Without a shale gas industry currently operating within Europe information has been drawn from both onsite and offsite experiences in the USA and analogues from within the UK. Due to differences in the source and occurrence of the spills this study has analysed onsite and offsite incidents separately. Two USA state data sources were considered: the Texas Railroad Commission (Texas RRC – RRC, 2017a) and the Colorado Oil and Gas Commission (COGCC – COGCC, 2017a, COGCC, 2017b).

The recorded spills have been evaluated to assess the type, volume and reasons for the currently occurring spills. From this spill analysis the probability of spills onsite for potential shale gas developments within Europe has been assessed. In England, spills from oil and gas sites are reported to the Environment Agency (EA) and recorded in the pollution incident database. This was analysed to access the number of incidents that have occurred on conventional well pads within England.

Without a fully developed shale industry within the UK, fracking fluid, produced water and flowback fluid will be transport to and from the site via tanker trucks. It is currently believed the new development at the Preston New Road site in Lancashire will require produced and flowback fluid to be transported over 80 km by truck to the Davyhulme wastewater treatment works in Manchester. With increased transportation from Preston New Road to Davyhulme there is an increased chance of an incident or spill offsite.

With a lack of information in Europe and the USA for incidents offsite, UK milk and fuel (petrol and diesel) tanker incidents were analysed as an analogue to determine the probability of an incident related to hydraulic fracturing occurring on the road for different shale gas development scenarios.

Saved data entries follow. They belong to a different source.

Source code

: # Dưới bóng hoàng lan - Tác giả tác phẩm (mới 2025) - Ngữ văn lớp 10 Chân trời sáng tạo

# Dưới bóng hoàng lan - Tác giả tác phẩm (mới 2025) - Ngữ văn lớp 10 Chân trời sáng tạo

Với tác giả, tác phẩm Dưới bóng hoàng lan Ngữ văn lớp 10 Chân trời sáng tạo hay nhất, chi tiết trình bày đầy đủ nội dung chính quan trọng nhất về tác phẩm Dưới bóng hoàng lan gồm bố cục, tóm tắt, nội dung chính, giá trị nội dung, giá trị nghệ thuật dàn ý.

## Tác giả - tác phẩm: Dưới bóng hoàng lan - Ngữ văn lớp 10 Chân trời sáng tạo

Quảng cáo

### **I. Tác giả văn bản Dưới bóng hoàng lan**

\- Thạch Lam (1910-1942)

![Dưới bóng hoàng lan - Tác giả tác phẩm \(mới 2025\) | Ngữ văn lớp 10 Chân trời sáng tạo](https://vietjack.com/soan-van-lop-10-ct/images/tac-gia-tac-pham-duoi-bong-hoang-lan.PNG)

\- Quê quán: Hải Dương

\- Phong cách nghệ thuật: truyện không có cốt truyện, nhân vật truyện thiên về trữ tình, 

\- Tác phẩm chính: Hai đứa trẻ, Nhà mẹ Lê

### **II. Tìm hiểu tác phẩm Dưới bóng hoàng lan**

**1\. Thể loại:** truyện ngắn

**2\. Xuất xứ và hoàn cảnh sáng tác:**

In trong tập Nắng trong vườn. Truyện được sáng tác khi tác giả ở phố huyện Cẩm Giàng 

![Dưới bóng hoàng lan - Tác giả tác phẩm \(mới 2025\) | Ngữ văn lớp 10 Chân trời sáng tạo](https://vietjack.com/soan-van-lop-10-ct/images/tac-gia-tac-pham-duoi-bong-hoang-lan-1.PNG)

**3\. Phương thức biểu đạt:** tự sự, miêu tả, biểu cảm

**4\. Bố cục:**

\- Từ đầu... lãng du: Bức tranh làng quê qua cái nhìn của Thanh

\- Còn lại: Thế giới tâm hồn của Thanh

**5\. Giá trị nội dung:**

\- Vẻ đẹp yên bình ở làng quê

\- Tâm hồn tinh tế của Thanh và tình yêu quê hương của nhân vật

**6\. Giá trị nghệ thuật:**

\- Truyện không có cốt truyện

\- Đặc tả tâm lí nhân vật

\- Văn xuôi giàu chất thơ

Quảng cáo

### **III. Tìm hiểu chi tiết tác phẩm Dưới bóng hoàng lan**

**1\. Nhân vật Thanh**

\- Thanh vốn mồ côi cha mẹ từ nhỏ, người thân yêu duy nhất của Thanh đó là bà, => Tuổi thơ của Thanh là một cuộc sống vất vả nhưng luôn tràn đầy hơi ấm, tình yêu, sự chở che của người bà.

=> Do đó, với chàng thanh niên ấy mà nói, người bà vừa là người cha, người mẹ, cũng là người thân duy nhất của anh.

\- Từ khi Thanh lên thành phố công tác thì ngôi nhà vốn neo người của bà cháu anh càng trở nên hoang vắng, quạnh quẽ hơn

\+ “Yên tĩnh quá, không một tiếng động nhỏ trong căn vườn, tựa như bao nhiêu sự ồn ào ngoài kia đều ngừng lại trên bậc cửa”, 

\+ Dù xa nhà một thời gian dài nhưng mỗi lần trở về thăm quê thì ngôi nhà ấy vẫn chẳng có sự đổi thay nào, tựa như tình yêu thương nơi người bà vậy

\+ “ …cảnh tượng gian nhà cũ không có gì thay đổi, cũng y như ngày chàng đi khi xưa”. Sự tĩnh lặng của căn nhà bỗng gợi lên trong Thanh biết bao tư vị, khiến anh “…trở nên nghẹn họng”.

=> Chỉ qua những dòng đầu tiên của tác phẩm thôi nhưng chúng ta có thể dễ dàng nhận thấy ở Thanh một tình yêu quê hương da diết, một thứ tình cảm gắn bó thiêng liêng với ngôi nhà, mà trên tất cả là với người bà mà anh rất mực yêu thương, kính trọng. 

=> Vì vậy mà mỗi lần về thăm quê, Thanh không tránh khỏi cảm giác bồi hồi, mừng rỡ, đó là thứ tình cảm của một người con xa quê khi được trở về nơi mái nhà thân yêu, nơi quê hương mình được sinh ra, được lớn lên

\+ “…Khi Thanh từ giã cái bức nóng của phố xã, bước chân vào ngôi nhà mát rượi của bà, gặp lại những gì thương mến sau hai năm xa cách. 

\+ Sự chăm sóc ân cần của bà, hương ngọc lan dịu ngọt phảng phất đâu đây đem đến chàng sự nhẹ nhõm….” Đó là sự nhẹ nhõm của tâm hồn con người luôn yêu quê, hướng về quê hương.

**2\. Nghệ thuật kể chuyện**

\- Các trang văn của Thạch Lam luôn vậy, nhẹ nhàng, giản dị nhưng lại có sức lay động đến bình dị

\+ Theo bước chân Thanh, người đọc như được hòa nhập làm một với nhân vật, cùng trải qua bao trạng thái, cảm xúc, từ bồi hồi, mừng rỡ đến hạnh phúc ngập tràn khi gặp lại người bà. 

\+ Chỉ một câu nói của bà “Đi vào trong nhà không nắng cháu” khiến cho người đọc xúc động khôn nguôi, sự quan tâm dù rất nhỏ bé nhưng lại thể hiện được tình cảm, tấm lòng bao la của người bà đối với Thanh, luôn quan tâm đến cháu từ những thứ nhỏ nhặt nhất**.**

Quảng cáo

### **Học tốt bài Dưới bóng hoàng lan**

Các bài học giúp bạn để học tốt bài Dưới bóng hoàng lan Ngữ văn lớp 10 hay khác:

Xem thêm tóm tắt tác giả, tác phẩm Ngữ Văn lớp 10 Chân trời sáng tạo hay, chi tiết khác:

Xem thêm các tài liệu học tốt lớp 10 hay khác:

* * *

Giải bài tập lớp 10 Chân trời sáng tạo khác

These vehicle types have been identified within the records and were considered a good analogue for the transport required within a UK shale industry, as they often operate on rural roads carrying liquid that is a pollutant with respect to surface waters. Recorded tanker incidents have been cross-correlated with the pollution incident database for England to determine their environmental impact.

Onsite

Texas Railroad Commission (Texas RRC) database

The Texas RRC enforces the delineation and reporting of any spill of 0.8 m3 or more within the state of Texas (RRC, 2017b). The dataset includes surface spills of crude oil, gas well liquid1, products2 and combined3 (RRC, 2017a). This data is publically available and documents the number of spills, volume spilt, spill type, facility type the loss was from and the cause for all spills from 2009 to 2016. The data indicates the gross loss per spill, the amount of spill recovered and the net loss.

The data were evaluated for each year individually and then compiled to assess trends within the whole dataset. The statistical significance of trends was assessed using a t-test and in all cases significance was judged at a probability of not being zero of 95%. The Texas RRC also records the number of wells active per year and the volumes of crude oil produced; from these the percentage of produced crude oil spilt was calculated. From the average number of spills per year and the average number of active wells per year, the average number of spills per well has also been calculated.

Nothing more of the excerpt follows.